Ofgem is also considering developing new access conditions such as “use it or lose it” or “use it or sell it” to increase the utilisation of the existing capacity by reducing capacity hoarding, and enabling holders of access rights to trade them with others, for example to reduce their curtailment. This would be similar to the approach taken for interconnectors.
Impact of the changes
The changes that have been announced in Ofgem’s minded-to decision, and those that might arise from the SCR will fundamentally change the way in which users access and pay for the electricity system. Many users have deployed on-site generation to manage loads in order to minimise costs under time-of-use pricing; provide demand-reduction services to suppliers and earn BSUoS-related payments; and provide flexibility services to network operators.
Under the package of network reforms under consideration, the income from provision of demand-reduction services to suppliers would disappear, and there would be higher costs in the form of: a new BSUoS charge; a higher contribution to demand residual charges under either of the proposed charging options, with no distinction between users with or without on-site generation or storage; and increased use of system charges with a new TNUoS contribution and local-based DUoS charging (although these could be credits if the site is in a demand-heavy region).
“We can understand Ofgem’s view that although those using on-site generation, DSR and storage are reducing their own costs, they are not reducing the total network costs and others, who are less able to reduce their demand, end up footing the bill. However, Ofgem do not seem [sic] to be taking into account the value of the flexibility services that on-site generation, DSR and storage provide. They are able to smooth out the peaks and troughs of demand, meaning the networks need less reinforcement,”
– Addleshaw Goddard
Some market participants are concerned that these measures could deter the provision of flexibility to the system, but Ofgem believes that its proposals will be more cost-reflective than current arrangements, meaning that users pay network charges that better reflect the costs they impose on the system. While some providers of flexibility may see their costs rise – and willingness to provide flexibility fall – the changes will still be beneficial at the system level if overall costs are reduced.

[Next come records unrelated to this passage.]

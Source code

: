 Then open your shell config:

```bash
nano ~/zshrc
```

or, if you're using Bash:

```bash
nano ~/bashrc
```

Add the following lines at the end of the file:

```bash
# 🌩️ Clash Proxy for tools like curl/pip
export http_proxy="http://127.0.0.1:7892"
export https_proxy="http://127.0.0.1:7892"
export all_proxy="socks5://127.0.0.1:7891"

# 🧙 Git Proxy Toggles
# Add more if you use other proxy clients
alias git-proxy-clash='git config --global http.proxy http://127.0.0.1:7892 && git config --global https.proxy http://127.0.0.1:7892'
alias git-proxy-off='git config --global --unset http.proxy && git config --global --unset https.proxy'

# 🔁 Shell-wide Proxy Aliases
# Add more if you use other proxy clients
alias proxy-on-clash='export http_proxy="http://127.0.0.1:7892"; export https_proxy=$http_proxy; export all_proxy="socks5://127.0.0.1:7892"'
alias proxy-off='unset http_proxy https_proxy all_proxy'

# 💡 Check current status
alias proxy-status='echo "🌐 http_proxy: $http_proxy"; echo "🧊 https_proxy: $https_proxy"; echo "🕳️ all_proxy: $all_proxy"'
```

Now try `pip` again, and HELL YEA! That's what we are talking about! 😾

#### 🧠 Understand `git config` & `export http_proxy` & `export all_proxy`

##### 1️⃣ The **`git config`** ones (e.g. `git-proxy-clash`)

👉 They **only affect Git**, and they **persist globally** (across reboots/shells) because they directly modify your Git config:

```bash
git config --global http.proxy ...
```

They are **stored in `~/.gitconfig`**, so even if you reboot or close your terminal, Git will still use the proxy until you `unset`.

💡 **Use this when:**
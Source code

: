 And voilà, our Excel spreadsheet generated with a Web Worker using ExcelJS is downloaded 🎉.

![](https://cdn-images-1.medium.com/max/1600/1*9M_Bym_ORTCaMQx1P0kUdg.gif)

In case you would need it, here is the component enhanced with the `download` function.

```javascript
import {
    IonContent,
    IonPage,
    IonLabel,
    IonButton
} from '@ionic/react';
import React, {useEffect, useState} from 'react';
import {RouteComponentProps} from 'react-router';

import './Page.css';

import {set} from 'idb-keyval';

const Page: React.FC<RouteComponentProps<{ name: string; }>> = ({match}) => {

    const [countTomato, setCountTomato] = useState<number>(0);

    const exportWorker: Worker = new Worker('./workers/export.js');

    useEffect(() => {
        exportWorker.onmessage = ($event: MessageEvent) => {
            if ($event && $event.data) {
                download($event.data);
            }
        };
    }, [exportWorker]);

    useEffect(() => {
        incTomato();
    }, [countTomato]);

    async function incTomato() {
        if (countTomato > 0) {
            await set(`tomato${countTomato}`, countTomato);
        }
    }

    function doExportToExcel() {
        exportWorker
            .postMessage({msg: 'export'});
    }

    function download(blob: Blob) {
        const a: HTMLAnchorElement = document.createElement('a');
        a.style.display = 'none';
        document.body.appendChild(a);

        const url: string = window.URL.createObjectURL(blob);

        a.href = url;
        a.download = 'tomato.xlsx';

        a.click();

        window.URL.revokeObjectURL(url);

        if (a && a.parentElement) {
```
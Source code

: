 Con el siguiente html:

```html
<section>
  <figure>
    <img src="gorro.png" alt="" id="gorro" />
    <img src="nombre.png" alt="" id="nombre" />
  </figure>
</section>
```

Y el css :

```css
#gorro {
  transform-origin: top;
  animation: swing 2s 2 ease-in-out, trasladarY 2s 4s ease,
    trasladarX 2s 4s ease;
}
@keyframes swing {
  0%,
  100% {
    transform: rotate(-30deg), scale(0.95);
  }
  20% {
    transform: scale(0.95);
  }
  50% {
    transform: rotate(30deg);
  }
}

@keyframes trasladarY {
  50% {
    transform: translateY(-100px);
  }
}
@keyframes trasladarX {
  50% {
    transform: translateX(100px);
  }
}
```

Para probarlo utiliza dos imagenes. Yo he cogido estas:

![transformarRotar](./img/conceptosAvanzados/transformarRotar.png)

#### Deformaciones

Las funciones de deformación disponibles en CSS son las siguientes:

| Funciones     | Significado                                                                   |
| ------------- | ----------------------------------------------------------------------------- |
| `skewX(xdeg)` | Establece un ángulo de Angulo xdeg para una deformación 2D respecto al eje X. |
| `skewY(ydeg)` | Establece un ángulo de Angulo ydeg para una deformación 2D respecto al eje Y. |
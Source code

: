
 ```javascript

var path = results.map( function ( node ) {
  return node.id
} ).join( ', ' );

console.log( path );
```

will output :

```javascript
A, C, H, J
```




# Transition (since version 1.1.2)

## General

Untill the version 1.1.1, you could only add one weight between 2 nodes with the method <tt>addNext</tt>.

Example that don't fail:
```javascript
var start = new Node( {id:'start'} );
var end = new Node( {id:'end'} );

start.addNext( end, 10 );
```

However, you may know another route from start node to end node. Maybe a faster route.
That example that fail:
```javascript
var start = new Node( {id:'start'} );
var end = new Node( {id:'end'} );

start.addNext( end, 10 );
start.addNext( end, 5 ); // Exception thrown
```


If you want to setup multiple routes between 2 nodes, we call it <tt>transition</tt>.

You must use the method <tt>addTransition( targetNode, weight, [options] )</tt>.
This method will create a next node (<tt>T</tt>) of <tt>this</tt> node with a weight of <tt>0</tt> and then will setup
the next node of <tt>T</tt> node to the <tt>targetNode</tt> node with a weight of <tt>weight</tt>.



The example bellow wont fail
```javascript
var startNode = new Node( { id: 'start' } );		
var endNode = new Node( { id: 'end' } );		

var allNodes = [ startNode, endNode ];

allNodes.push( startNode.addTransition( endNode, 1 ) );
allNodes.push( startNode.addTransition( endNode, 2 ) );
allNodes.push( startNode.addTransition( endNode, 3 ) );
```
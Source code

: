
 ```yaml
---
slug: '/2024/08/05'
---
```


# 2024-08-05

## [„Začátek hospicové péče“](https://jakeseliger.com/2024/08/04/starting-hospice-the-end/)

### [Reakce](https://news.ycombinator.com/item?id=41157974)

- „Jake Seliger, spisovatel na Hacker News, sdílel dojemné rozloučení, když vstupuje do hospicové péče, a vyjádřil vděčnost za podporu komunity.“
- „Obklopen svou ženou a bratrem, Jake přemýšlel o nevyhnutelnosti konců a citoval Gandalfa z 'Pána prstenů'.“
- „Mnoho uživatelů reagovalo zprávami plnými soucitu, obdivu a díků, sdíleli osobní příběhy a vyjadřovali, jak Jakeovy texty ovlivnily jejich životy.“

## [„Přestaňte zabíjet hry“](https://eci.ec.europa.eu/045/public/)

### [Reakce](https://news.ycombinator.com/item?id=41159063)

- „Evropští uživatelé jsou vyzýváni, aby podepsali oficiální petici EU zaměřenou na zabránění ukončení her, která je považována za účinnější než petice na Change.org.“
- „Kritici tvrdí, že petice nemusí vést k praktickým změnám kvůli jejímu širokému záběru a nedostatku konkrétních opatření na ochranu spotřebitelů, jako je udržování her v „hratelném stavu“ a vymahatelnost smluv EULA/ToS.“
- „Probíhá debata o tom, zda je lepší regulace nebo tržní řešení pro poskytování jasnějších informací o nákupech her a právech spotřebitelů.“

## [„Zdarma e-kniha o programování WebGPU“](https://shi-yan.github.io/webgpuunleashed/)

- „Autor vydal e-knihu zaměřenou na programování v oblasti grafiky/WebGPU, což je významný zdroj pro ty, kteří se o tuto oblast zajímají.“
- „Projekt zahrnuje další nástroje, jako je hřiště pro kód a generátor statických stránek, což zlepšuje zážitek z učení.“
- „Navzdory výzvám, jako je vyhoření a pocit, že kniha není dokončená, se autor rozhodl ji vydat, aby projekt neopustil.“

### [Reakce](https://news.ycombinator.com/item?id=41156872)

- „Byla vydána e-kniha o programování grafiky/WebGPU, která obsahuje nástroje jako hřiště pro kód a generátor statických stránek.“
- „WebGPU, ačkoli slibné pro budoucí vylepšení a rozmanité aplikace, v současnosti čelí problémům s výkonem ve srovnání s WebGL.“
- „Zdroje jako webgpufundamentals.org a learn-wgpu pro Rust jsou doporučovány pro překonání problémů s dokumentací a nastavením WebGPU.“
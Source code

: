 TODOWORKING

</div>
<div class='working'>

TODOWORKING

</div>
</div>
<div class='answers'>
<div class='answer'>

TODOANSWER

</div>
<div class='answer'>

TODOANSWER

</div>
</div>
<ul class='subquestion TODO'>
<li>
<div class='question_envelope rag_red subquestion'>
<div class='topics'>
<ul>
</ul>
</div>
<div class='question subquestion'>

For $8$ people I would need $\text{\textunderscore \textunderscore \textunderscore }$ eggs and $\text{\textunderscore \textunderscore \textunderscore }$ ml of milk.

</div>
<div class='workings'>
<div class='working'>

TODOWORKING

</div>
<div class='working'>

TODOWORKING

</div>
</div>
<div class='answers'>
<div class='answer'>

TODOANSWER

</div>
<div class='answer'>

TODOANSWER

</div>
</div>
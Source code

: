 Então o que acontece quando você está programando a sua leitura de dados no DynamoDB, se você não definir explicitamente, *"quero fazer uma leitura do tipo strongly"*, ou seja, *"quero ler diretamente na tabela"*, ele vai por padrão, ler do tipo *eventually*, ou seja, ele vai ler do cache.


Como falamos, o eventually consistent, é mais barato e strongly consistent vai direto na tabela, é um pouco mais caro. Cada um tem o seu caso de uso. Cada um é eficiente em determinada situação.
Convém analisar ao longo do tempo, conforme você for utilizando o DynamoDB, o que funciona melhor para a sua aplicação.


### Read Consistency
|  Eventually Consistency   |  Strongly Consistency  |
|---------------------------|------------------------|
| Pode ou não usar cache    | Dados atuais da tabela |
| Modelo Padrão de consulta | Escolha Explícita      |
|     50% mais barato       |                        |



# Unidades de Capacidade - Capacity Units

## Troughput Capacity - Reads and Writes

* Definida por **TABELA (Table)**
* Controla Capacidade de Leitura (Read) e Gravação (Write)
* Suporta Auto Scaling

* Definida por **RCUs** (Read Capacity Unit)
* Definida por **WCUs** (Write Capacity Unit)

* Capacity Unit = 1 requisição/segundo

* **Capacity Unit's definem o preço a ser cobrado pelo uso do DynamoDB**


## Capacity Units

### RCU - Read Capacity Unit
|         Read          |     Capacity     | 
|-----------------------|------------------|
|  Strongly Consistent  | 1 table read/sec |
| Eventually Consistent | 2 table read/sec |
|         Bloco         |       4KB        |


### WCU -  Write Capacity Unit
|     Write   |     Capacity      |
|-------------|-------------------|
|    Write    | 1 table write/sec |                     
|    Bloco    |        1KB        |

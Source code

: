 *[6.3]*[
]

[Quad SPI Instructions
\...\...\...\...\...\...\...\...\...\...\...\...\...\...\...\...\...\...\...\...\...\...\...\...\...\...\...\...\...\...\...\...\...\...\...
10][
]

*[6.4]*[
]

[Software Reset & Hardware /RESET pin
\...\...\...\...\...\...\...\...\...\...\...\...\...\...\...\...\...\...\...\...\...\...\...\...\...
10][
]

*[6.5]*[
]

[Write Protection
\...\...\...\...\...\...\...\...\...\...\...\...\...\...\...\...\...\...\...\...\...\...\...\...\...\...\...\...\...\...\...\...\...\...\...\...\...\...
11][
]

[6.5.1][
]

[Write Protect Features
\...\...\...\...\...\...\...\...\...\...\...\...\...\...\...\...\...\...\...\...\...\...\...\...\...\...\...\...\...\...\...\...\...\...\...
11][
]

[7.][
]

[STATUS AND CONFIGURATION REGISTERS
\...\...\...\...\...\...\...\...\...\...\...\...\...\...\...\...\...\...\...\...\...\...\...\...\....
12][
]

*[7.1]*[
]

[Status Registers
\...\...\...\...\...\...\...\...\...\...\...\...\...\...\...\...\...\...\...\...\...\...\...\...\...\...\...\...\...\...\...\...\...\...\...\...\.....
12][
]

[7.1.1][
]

In addition to reducing distortions created by the charging mechanism, the proposals also bring some other potential benefits:
- Lower up-front connection charges in areas where network reinforcement would be required (ie avoiding the costs of this reinforcement);
- Greater connection flexibility and the ability to trade access rights to manage curtailments – particularly useful for sites where the combination of battery and generation capacity exceeds the agreed export capacity;
- Potential to earn credits in relation to use of system charges if the site is in a demand-dominated region (although many businesses will lack location flexibility so may not be able to benefit other than by chance).
Establishing a genuinely cost-reflective charging framework is not straightforward, and inevitably some distortions will remain (or new ones be introduced) – while Ofgem’s objectives are sensible this is a complex area which will have significant consequences for all electricity users.
Against a backdrop of rising energy costs, understanding the impact of these changes on individual businesses will be key to developing robust business models and investment cases for new projects.